§ Work instruction:
Go through the records and count every line that holds "tabular". Only the number belongs in the reply.

Stored data:
○ ○ ○ ○

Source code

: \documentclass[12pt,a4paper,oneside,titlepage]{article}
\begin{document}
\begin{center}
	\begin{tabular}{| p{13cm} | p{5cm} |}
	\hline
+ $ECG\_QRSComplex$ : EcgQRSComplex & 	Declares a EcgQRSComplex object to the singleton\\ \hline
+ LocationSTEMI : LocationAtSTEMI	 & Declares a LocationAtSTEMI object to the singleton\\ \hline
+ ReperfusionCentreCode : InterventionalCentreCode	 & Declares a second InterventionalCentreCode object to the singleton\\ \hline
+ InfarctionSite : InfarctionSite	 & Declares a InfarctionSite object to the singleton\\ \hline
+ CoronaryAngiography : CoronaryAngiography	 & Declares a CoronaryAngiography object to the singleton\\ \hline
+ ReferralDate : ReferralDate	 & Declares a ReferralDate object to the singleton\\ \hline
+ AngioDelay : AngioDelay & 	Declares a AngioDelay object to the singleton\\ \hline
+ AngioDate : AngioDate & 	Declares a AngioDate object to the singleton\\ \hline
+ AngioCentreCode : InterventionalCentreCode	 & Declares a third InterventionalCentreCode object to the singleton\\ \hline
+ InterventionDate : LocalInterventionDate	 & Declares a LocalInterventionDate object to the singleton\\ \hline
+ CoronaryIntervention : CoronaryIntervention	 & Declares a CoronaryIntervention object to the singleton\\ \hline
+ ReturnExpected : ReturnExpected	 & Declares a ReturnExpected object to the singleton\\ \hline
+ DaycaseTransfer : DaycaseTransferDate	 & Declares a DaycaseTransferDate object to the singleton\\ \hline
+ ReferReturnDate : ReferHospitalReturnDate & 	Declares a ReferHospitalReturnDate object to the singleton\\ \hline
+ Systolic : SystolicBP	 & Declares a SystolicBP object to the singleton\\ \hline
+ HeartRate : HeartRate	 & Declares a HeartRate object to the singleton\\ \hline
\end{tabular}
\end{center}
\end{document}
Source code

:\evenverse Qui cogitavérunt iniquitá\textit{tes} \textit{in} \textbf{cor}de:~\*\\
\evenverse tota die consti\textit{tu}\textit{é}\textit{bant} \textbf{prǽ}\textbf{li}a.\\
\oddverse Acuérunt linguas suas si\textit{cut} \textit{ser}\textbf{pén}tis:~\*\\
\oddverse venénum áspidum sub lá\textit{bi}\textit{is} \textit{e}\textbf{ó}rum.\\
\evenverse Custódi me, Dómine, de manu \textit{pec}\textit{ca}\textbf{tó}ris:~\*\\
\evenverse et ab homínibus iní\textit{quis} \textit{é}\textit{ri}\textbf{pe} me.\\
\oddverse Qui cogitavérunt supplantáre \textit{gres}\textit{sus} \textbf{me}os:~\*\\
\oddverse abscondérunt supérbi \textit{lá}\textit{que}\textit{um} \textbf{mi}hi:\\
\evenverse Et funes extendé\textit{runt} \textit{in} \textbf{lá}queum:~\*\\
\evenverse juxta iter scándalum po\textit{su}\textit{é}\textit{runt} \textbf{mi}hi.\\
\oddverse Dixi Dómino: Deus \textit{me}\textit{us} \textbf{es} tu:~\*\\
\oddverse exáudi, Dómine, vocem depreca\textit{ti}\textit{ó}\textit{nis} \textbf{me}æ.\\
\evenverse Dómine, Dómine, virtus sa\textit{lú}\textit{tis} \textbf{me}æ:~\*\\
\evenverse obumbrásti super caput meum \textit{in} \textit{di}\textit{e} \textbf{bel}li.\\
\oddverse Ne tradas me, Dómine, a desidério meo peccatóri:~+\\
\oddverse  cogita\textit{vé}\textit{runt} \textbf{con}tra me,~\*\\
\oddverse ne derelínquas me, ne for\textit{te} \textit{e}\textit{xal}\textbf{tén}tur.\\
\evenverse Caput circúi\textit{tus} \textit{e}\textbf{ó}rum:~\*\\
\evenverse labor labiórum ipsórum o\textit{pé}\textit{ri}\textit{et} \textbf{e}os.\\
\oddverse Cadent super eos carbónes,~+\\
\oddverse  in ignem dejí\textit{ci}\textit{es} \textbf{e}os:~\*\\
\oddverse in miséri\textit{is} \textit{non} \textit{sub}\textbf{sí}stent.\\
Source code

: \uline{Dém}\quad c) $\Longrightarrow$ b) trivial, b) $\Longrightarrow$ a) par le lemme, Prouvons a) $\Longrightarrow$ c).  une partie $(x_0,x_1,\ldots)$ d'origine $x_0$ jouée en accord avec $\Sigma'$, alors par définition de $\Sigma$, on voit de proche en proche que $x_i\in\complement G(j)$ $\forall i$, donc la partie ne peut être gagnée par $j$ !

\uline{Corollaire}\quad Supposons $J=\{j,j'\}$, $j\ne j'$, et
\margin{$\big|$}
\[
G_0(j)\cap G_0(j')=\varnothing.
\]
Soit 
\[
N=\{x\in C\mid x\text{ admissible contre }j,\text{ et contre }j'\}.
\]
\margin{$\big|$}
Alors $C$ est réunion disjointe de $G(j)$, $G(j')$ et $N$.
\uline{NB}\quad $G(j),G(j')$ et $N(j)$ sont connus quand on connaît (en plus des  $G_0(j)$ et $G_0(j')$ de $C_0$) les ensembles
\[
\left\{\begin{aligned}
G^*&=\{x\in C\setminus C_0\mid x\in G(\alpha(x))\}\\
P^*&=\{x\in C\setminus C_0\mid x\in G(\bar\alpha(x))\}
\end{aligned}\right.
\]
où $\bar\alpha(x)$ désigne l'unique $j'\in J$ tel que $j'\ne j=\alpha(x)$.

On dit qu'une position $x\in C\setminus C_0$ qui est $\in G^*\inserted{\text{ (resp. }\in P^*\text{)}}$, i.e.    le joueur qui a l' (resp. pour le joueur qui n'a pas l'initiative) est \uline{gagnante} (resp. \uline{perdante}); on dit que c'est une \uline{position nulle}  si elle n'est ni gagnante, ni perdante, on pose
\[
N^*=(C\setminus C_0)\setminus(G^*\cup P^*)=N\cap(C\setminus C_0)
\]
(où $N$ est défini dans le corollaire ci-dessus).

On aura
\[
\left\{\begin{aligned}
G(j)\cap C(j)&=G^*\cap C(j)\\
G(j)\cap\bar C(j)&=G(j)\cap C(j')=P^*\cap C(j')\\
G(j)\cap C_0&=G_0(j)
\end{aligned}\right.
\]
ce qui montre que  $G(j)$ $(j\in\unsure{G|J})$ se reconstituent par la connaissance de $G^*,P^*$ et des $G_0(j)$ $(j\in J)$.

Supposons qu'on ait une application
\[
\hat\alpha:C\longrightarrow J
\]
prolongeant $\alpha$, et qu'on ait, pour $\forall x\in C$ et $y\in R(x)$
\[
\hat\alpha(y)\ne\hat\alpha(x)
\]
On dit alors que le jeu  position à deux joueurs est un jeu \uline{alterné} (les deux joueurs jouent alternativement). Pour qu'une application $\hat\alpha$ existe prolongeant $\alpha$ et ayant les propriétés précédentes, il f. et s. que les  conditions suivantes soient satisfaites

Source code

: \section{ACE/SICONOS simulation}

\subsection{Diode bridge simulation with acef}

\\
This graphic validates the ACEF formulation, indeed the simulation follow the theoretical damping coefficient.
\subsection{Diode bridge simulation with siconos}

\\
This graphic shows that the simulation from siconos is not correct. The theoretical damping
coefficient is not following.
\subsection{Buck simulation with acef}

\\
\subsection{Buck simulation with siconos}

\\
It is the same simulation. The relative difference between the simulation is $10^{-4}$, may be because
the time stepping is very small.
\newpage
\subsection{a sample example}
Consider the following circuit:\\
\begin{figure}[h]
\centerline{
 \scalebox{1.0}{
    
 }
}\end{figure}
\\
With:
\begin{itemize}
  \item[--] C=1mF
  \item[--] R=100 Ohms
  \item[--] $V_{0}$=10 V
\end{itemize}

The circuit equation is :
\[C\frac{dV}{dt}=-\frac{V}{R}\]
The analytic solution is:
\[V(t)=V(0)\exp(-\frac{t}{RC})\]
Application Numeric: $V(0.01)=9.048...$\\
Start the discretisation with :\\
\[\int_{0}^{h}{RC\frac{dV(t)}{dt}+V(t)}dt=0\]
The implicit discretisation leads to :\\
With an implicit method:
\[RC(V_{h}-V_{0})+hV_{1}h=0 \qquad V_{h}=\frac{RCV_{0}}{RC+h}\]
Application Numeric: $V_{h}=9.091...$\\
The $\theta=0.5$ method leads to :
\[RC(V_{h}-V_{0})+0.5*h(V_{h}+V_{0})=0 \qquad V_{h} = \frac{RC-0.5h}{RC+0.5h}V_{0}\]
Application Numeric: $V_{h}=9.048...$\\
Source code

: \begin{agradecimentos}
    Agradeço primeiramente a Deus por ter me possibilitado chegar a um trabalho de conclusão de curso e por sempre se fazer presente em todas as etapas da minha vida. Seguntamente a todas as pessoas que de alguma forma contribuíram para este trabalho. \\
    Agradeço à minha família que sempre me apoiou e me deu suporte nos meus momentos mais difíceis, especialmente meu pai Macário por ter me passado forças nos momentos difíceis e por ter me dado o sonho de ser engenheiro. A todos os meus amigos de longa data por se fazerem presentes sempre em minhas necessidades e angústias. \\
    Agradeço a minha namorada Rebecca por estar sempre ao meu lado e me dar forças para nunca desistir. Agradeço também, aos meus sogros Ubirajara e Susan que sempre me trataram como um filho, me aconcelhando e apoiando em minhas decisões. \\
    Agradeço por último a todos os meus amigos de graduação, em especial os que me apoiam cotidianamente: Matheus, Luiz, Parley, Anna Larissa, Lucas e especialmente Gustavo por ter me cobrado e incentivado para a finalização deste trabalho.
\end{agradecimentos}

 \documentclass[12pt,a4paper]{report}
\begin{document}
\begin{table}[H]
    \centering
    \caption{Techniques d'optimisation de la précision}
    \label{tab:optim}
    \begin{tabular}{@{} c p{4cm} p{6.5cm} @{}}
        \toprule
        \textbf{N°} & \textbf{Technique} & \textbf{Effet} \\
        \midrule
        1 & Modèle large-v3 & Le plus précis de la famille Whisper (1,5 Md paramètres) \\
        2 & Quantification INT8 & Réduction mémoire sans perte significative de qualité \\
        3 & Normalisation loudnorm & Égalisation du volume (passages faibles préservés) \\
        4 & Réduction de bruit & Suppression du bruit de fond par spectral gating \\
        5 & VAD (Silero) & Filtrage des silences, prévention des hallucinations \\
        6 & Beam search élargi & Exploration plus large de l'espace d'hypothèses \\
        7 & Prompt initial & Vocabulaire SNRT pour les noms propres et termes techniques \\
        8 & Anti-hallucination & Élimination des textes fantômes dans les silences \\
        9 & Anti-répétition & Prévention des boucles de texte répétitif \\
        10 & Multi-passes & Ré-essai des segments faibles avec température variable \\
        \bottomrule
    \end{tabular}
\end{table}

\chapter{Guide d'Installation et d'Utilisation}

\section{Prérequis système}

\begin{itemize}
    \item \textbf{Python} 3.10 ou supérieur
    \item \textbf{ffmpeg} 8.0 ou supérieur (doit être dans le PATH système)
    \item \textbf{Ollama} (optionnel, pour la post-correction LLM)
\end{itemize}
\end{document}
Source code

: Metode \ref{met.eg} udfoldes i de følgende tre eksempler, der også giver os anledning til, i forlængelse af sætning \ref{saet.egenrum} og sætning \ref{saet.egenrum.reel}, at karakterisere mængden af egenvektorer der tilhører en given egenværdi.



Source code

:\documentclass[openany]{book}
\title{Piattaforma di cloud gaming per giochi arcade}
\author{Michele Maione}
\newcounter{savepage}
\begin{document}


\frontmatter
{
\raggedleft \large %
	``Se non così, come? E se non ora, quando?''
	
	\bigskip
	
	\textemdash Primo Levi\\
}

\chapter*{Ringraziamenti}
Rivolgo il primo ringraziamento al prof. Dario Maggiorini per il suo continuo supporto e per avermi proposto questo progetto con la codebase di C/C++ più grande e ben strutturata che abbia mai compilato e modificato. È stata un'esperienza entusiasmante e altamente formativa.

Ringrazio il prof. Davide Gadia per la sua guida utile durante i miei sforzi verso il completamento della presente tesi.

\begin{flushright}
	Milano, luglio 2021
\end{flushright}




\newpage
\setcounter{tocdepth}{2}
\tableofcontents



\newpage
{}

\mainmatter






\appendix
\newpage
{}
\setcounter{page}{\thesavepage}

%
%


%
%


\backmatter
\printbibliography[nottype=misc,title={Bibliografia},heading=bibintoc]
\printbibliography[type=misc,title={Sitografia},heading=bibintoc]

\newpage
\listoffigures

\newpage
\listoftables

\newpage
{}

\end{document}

○ ○ ○ ○

§ Response to the task:
4